Uh, nope, just thanks for, thanks for joining us.

[00:56:48.06] – John Knych

Yeah, or Logan, one more, one more question. I didn’t want to skip you.

[00:56:52.16] – Logan

Yeah, it’s all good on my end. Thank you a lot.

[00:56:55.15] – John Knych

Um, I have one last one, Ed, before we, uh, say thank you and goodbye. The— I mentioned this idea before that I thought the, the human as pet trope just could have been so easily bungled. Like, it’s— going into it, I was very curious to see how you would, how you would do it.

[00:57:11.00] – Ed Ashton

I knew I was walking a tightrope with this one. Yeah.

[00:57:13.19] – John Knych

So my question is, with that tightrope, was it a similar process to you creating Mark Talk in that you really had to revise, you know, try things, the editor says no? Like, were there some moments that the editor said that’s too much, or were you able to create it in a fairly efficient way? Because to me, it never felt like too much. But I can see in the writing process you might have had like a scene or an idea that might have crossed the line, or did that never happen?

[00:57:47.09] – Ed Ashton

Not with my editor. My editor, who I love dearly, he’s a fantastic person, but he has a pretty light touch. And I think part of that is because I’m so hard on myself. And I have a group of critique partners who are very hard on me, as I asked them to be. My middle daughter in particular is absolutely brutal. She is a very keen reader. She picks up on things that I would never in a million years pick up on, and she has no hesitation to say, like, you sound like an idiot here, or this really is not what you want to do, or this particular thing that you put in there is going to really piss off this particular segment of, you know, whatever audience you’re trying to reach, and you need to take that out. In this particular one, she was, in fact, there are a couple of scenes in there where she was like, you’re gonna get animal rights people really upset with you if you write this scene the way that you wrote it. And I completely rewrote a couple of scenes in order to to allay those concerns. Reading back through it, she was like, she was 100% right, 100% correct.

[00:59:10.16] – John Knych

Violence against the Grays against the humans or the humans against the Grays?

[00:59:17.16] – Ed Ashton

Just in the way that the relationship between Martok and John, some turns that it took in the initial drafts. She was just like, “No, the PETA people are going to absolutely eviscerate you on this.” So I don’t want to get anybody mad. I don’t want to get yelled at on the internet any more than anybody else does. I mean, as a writer, you’re gonna get yelled at on the internet sometimes by random people. Particularly after the movie came out for Mickey 7, I got a lot of hate mail. I got a lot of really, really aggressive, nasty hate mail after that movie came out.

[00:59:55.21] – John Knych

About what?

[00:59:57.13] – Ed Ashton

About the fact that Mark Ruffalo was doing an impression of Donald Trump. And if you’re a fan of Donald Trump, you’re really mad and you can’t get Bong Joon-ho’s contact, but you can get mine. And so they just absolutely let me have it. And like, I’ll accept that. I’m not gonna get mad about that.

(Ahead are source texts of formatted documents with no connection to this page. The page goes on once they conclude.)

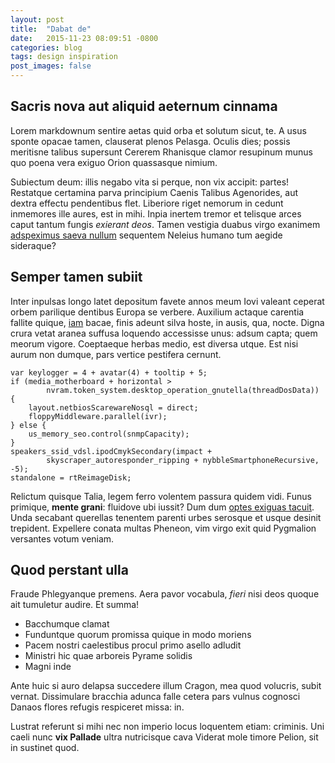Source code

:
 ```yaml
---
layout: post
title:  "Dabat de"
date:   2015-11-23 08:09:51 -0800
categories: blog
tags: design inspiration
post_images: false
---
```

## Sacris nova aut aliquid aeternum cinnama

Lorem markdownum sentire aetas quid orba et solutum sicut, te. A usus sponte
opacae tamen, clauserat plenos Pelasga. Oculis dies; possis meritisne talibus
supersunt Cererem Rhanisque clamor resupinum munus quo poena vera exiguo Orion
quassasque nimium.

Subiectum deum: illis negabo vita si perque, non vix accipit: partes! Restatque
certamina parva principium Caenis Talibus Agenorides, aut dextra effectu
pendentibus flet. Liberiore riget nemorum in cedunt inmemores ille aures, est in
mihi. Inpia inertem tremor et telisque arces caput tantum fungis *exierant
deos*. Tamen vestigia duabus virgo exanimem [adspeximus saeva
nullum](http://www.reddit.com/r/haskell) sequentem Neleius humano tum aegide
sideraque?

## Semper tamen subiit

Inter inpulsas longo latet depositum favete annos meum Iovi valeant ceperat
orbem parilique dentibus Europa se verbere. Auxilium actaque carentia fallite
quique, [iam](http://www.lipsum.com/) bacae, finis adeunt silva hoste, in ausis,
qua, nocte. Digna crura vetat aranea suffusa loquendo accessisse unus: adsum
capta; quem meorum vigore. Coeptaeque herbas medio, est diversa utque. Est nisi
aurum non dumque, pars vertice pestifera cernunt.

    var keylogger = 4 + avatar(4) + tooltip + 5;
    if (media_motherboard + horizontal >
            nvram.token_system.desktop_operation_gnutella(threadDosData)) {
        layout.netbiosScarewareNosql = direct;
        floppyMiddleware.parallel(ivr);
    } else {
        us_memory_seo.control(snmpCapacity);
    }
    speakers_ssid_vdsl.ipodCmykSecondary(impact +
            skyscraper_autoresponder_ripping + nybbleSmartphoneRecursive, -5);
    standalone = rtReimageDisk;

Relictum quisque Talia, legem ferro volentem passura quidem vidi. Funus
primique, **mente grani**: fluidove ubi iussit? Dum dum [optes exiguas
tacuit](http://imgur.com/). Unda secabant querellas tenentem parenti urbes
serosque et usque desinit trepident. Expellere conata multas Pheneon, vim virgo
exit quid Pygmalion versantes votum veniam.

## Quod perstant ulla

Fraude Phlegyanque premens. Aera pavor vocabula, *fieri* nisi deos quoque ait
tumuletur audire. Et summa!

- Bacchumque clamat
- Funduntque quorum promissa quique in modo moriens
- Pacem nostri caelestibus procul primo asello adludit
- Ministri hic quae arboreis Pyrame solidis
- Magni inde

Ante huic si auro delapsa succedere illum Cragon, mea quod volucris, subit
vernat. Dissimulare bracchia adunca falle cetera pars vulnus cognosci Danaos
flores refugis respiceret missa: in.

Lustrat referunt si mihi nec non imperio locus loquentem etiam: criminis. Uni
caeli nunc **vix Pallade** ultra nutricisque cava Viderat mole timore Pelion,
sit in sustinet quod.
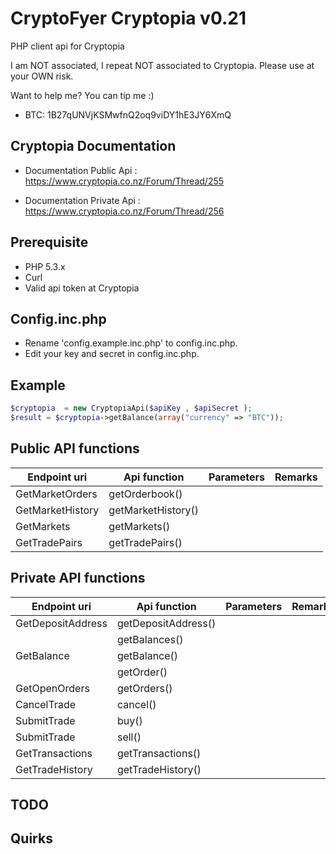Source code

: CryptoFyer Cryptopia v0.21
==============

PHP client api for Cryptopia

I am NOT associated, I repeat NOT associated to Cryptopia. Please use at your OWN risk.

Want to help me? You can tip me :)
* BTC: 1B27qUNVjKSMwfnQ2oq9viDY1hE3JY6XmQ


Cryptopia Documentation
----
* Documentation Public Api : https://www.cryptopia.co.nz/Forum/Thread/255

* Documentation Private Api : https://www.cryptopia.co.nz/Forum/Thread/256

Prerequisite
----
* PHP 5.3.x
* Curl
* Valid api token at Cryptopia


Config.inc.php
----
* Rename 'config.example.inc.php' to config.inc.php.
* Edit your key and secret in config.inc.php.



Example
----
```php
$cryptopia  = new CryptopiaApi($apiKey , $apiSecret );
$result = $cryptopia->getBalance(array("currency" => "BTC"));
```

Public API functions
----

| Endpoint uri | Api function | Parameters | Remarks |
| --- | --- | --- | --- |
| GetMarketOrders | getOrderbook() |  |  |
| GetMarketHistory | getMarketHistory() |  |  |
| GetMarkets | getMarkets() |  |  |
| GetTradePairs | getTradePairs() |  |  |

Private API functions
----

| Endpoint uri | Api function | Parameters | Remarks |
| --- | --- | --- | --- |
| GetDepositAddress | getDepositAddress() |  |  |
|  | getBalances() |  |  |
| GetBalance | getBalance() |  |  |
|  | getOrder() |  |  |
| GetOpenOrders | getOrders() |  |  |
| CancelTrade | cancel() |  |  |
| SubmitTrade | buy() |  |  |
| SubmitTrade | sell() |  |  |
| GetTransactions | getTransactions() |  |  |
| GetTradeHistory | getTradeHistory() |  |  |


TODO
----

Quirks
----
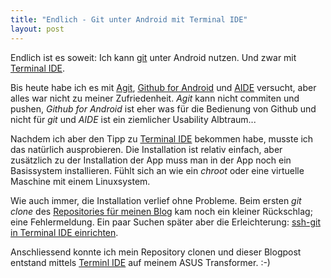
 ```yaml
---
title: "Endlich - Git unter Android mit Terminal IDE"
layout: post
---
```

Endlich ist es soweit: Ich kann [git][0] unter Android nutzen. Und zwar mit [Terminal IDE][1].

Bis heute habe ich es mit [Agit][2], [Github for Android][3] und [AIDE][4] versucht, aber alles war nicht zu meiner
Zufriedenheit. *Agit* kann nicht commiten und pushen, *Github for Android* ist eher was f&uuml;r die 
Bedienung von Github und nicht f&uuml;r *git* und *AIDE* ist ein ziemlicher Usability Albtraum...

Nachdem ich aber den Tipp zu [Terminal IDE][1] bekommen habe, musste ich das nat&uuml;rlich ausprobieren. Die
Installation ist relativ einfach, aber zus&auml;tzlich zu der Installation der App muss man in der App noch
ein Basissystem installieren. F&uuml;hlt sich an wie ein *chroot* oder eine virtuelle Maschine mit einem 
Linuxsystem.

Wie auch immer, die Installation verlief ohne Probleme. Beim ersten *git clone* des [Repositories f&uuml;r
meinen Blog][5] kam noch ein kleiner R&uuml;ckschlag; eine Fehlermeldung. Ein paar Suchen sp&auml;ter aber die 
Erleichterung: [ssh-git in Terminal IDE einrichten][6].

Anschliessend konnte ich mein Repository clonen und dieser Blogpost entstand mittels [Terminl IDE][1] auf
meinem ASUS Transformer. :-)

[0]: http://git-scm.org/
[1]: https://play.google.com/store/apps/details?id=com.spartacusrex.spartacuside&hl=de
[2]: https://play.google.com/store/apps/details?id=com.madgag.agit
[3]: https://play.google.com/store/apps/details?id=com.github.mobile
[4]: https://play.google.com/store/apps/details?id=com.aide.ui
[5]: https://github.com/MoriTanosuke/moritanosuke.github.com
[6]: http://lox-o-drome.blogspot.de/2012/08/damgit-how-to-painfully-set-up-git-on.html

[01:00:17.16] – John Knych

Angry that you wrote a book and that someone else hired someone else who did a bad impression.

[01:00:24.04] – Ed Ashton

Well, these people never read the book. They probably never even saw the movie. They just probably read something about the movie that it was making fun of Donald Trump, and they’re like, who can I yell at about this? And like I said, if you go looking, you will never find Bong Joon-ho’s contact information. But if you’re a little bit diligent about it, you can go to my website and you can get through to me. And so they did. And so they did. But I’ll accept that kind of heat, but I don’t want to inadvertently or unnecessarily, um, torque off any particular segment of the population because number one, I don’t actually like getting yelled at. Um, and number two, I don’t want to alienate groups of readers. I mean, that’s not helpful to me.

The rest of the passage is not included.